We now know that humans display a striking degree of genetic similarity with many other species, particularly non-human primates like chimpanzees, gibbons, gorillas and orangutans, with whom we share over 98 percent of our genes. "Comparative genomics provides the first clues as to what a mutation might mean," says Kumar. "This is an area that is going to become center stage in personal genomics and medicine."
Techniques in this rapidly expanding field make use of existing Web databanks such as GenBank, which contains more than 100 billion DNA and protein sequence elements collected from all walks of life. "These databases already contain the outcomes of nature's experiment, which we can harness by using bioinformatics," says Kumar.
DNA medicine typically uses a suite of computer tools to assess whether a newly discovered protein change is potentially disease-causing or benign. Kumar's study tested the reliability of two of the most widely-used tests, known as SIFT and PolyPhen, by examining over 20,000 mutations from both diagnosed patients and healthy individuals. The results demonstrate that these tests make false predictions of risk up to 40 percent of the time, a rate of reliability that renders them impractical for clinical use.
The objective of the study was to identify where SIFT and PolyPhen tend to fail and where their predictions appear to be more reliable. To accomplish this, Kumar's group examined the proteins in 44 species, from frogs to fish, chimps and gorillas. His group discovered that benign mutations tend to occur in regions of the genome that allow variation over evolutionary time across species. In these regions, it is easier to make accurate predictions of benign mutations.
In contrast, DNA information essential for life is persistent from species to species. Many DNA positions permit no change over evolutionary time in order to preserve proper function—mutations here would likely be damaging. Reinforcement of this theory was found in the subset of mutations discovered in disease-associated genes.
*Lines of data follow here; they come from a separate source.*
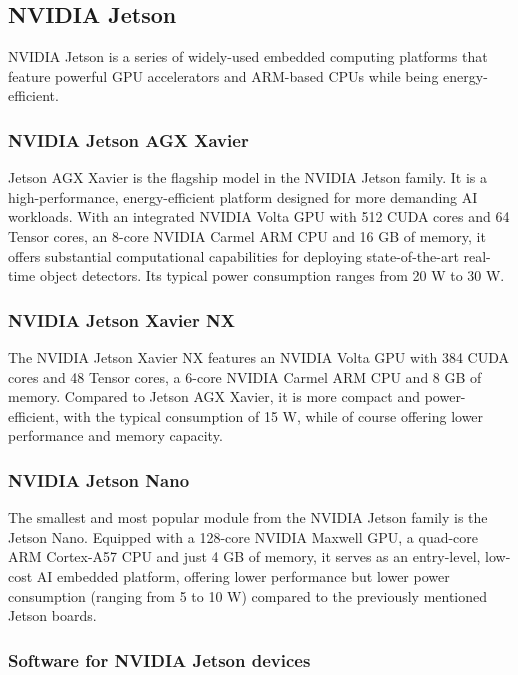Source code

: \subsection{NVIDIA Jetson}
\label{Jetsons}

NVIDIA Jetson is a series of widely-used embedded computing platforms that
feature powerful GPU accelerators and ARM-based CPUs while being
energy-efficient.



\subsubsection{NVIDIA Jetson AGX Xavier}

Jetson AGX Xavier is the flagship model in the NVIDIA Jetson family. It is a
high-performance, energy-efficient platform designed for more demanding AI
workloads. With an integrated NVIDIA Volta GPU with 512 CUDA cores and 64 Tensor
cores, an 8-core NVIDIA Carmel ARM CPU and 16 GB of memory, it offers substantial
computational capabilities for deploying state-of-the-art real-time object
detectors. Its typical power consumption ranges from 20 W to 30 W.


\subsubsection{NVIDIA Jetson Xavier NX}

The NVIDIA Jetson Xavier NX features an NVIDIA Volta GPU with 384 CUDA cores and
48 Tensor cores, a 6-core NVIDIA Carmel ARM CPU and 8 GB of memory. Compared
to Jetson AGX Xavier, it is more compact and power-efficient, with the typical
consumption of 15 W, while of course offering lower performance and memory
capacity.


\subsubsection{NVIDIA Jetson Nano}

The smallest and most popular module from the NVIDIA Jetson family is the Jetson
Nano. Equipped with a 128-core NVIDIA Maxwell GPU, a quad-core ARM Cortex-A57
CPU and just 4 GB of memory, it serves as an entry-level, low-cost AI embedded
platform, offering lower performance but lower power consumption (ranging from 5
to 10 W) compared to the previously mentioned Jetson boards.


\subsubsection{Software for NVIDIA Jetson devices}


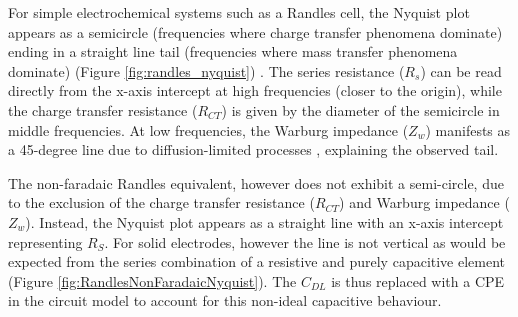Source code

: For simple electrochemical systems such as a Randles cell, the Nyquist plot appears as a semicircle (frequencies where charge transfer phenomena dominate) ending in a straight line tail (frequencies where mass transfer phenomena dominate) (Figure \ref{fig:randles_nyquist}) \cite{lazanasErratumElectrochemicalImpedance2025}. The series resistance ($R_s$) can be read directly from the x-axis intercept at high frequencies (closer to the origin), while the charge transfer resistance ($R_{CT}$) is given by the diameter of the semicircle in middle frequencies. At low frequencies, the Warburg impedance ($Z_w$) manifests as a 45-degree line due to diffusion-limited processes \cite{lazanasErratumElectrochemicalImpedance2025}, explaining the observed tail.

The non-faradaic Randles equivalent, however does not exhibit a semi-circle, due to the exclusion of the charge transfer resistance ($R_{CT}$) and Warburg impedance ($Z_w$). Instead, the Nyquist plot appears as a straight line with an x-axis intercept representing $R_S$. For solid electrodes, however the line is not vertical as would be expected from the series combination of a resistive and purely capacitive element \cite{xieReviewAdvancementsNanoscale2020a} (Figure \ref{fig:RandlesNonFaradaicNyquist}). The $C_{DL}$ is thus replaced with a \ac{CPE} in the circuit model to account for this non-ideal capacitive behaviour.

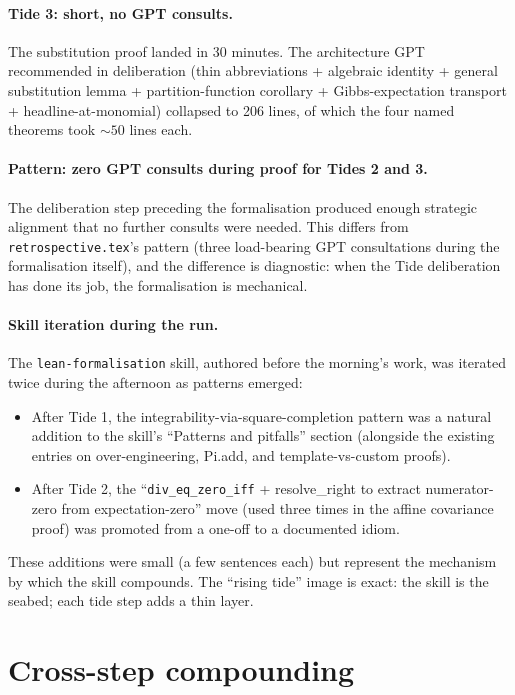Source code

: \documentclass[11pt]{article}
\begin{document}
\paragraph{Tide 3: short, no GPT consults.} The substitution proof
landed in 30 minutes. The architecture GPT recommended in deliberation
(thin abbreviations + algebraic identity + general substitution lemma
+ partition-function corollary + Gibbs-expectation transport +
headline-at-monomial) collapsed to 206 lines, of which the four
named theorems took $\sim 50$ lines each.

\paragraph{Pattern: zero GPT consults during proof for Tides 2 and 3.}
The deliberation step preceding the formalisation produced enough
strategic alignment that no further consults were needed. This differs
from \texttt{retrospective.tex}'s pattern (three load-bearing GPT
consultations during the formalisation itself), and the difference is
diagnostic: when the Tide deliberation has done its job, the
formalisation is mechanical.

\paragraph{Skill iteration during the run.} The
\texttt{lean-formalisation} skill, authored before the morning's work,
was iterated twice during the afternoon as patterns emerged:
\begin{itemize}
\item After Tide 1, the integrability-via-square-completion pattern
was a natural addition to the skill's ``Patterns and pitfalls''
section (alongside the existing entries on over-engineering, Pi.add,
and template-vs-custom proofs).
\item After Tide 2, the ``\texttt{div\_eq\_zero\_iff} + resolve\_right
to extract numerator-zero from expectation-zero'' move (used three
times in the affine covariance proof) was promoted from a one-off to
a documented idiom.
\end{itemize}
These additions were small (a few sentences each) but represent the
mechanism by which the skill compounds. The
``rising tide'' image is exact: the skill is the seabed; each tide
step adds a thin layer.

\section{Cross-step compounding}
\end{document}
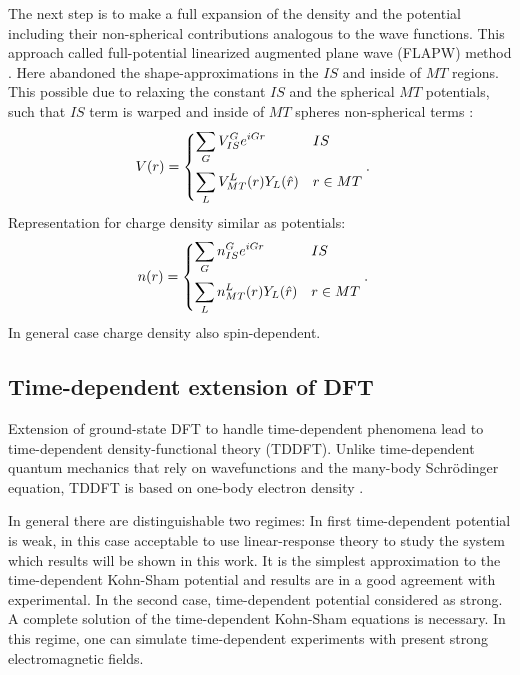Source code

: The next step is to make a full expansion of the density and the potential including their non-spherical contributions analogous to the wave functions. This approach called full-potential linearized augmented plane wave (FLAPW) method \citep{1b377df636c341958da06dc78aafa8d1,PhysRevLett.42.662,PhysRevB.30.561}.
Here abandoned the shape-approximations in the $IS$ and inside of $MT$ regions. This possible due to relaxing the constant $IS$ and the spherical $MT$ potentials, such that $IS$ term is warped and inside of $MT$ spheres non-spherical terms \citep{PhysRevB.2.290,Freimuth:15619,Mokrousov:61374}:
\begin{align}
V(r)
 &=
  \begin{cases}
   \vspace{.2cm}
   \displaystyle
   \sum_G V_{IS}^{G} e^{iGr}
   & IS
   \\
   \displaystyle
   \sum_L V_{MT}^{L}(r)Y_L(\hat{r})
   & r \in MT
  \end{cases}.
\label{FAPW_potentials}
\end{align}
Representation for charge density similar as potentials:
\begin{align}
n(r)
 &=
  \begin{cases}
   \vspace{.2cm}
   \displaystyle
   \sum_G n_{IS}^G e^{iGr}
   & IS
   \\
   \displaystyle
   \sum_L n_{MT}^{L}(r)Y_L(\hat{r})
   & r \in MT
  \end{cases}.
\label{FAPW_density}
\end{align}
In general case charge density also spin-dependent.


\subsection{Time-dependent extension of DFT}

Extension of ground-state DFT to handle time-dependent phenomena lead to time-dependent density-functional theory (TDDFT). Unlike time-dependent quantum mechanics that rely on wavefunctions and the many-body Schrödinger equation, TDDFT is based on one-body electron density \citep{Marques_Gross_TDDFT}.

In general there are distinguishable two regimes: In first time-dependent potential is weak, in this case acceptable to use linear-response theory to study the system which results will be shown in this work. It is the simplest approximation to the time-dependent Kohn-Sham potential and results are in a good agreement with experimental. In the second case, time-dependent potential considered as strong. A complete solution of the time-dependent Kohn-Sham equations is necessary. In this regime, one can simulate time-dependent experiments with present strong electromagnetic fields.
Such mutations are clustered in positions of the genome that are conserved over evolutionary time or in mutant protein sequences that are rarely seen. Amazingly, less than 10 percent of known single gene disease mutations are ever found in other species.
As Kumar notes, evolution has provided researchers with a storehouse of genetic mutations, many of which will prove benign for human health. "Suppose you had a mutation at a certain position," he explains, "and your dog has the same change as you have. It's most likely that that change is not harmful." By the same token, if no other species contains the mutation found in one's genome, it calls for further investigation.
Kumar stresses that it will take a combination of additional DNA sequencing data and improved understanding of protein function to refine the power of computer analyses. In the meantime, his bioinformatics evaluations of current computer tools suggest where such tests may be appropriately used for diagnosis with higher confidence and where their results are more likely to be unreliable.
With the costs of rapid DNA sequencing plummeting, individual genetic profiling is already becoming popular, offering every patient access to an enormous treasure trove of medically-relevant information. According to Kumar, the ultimate challenge will be sorting out what all this genetic information implies for each individual's prognosis. Only then will the promise of personalized medicine be fully realized.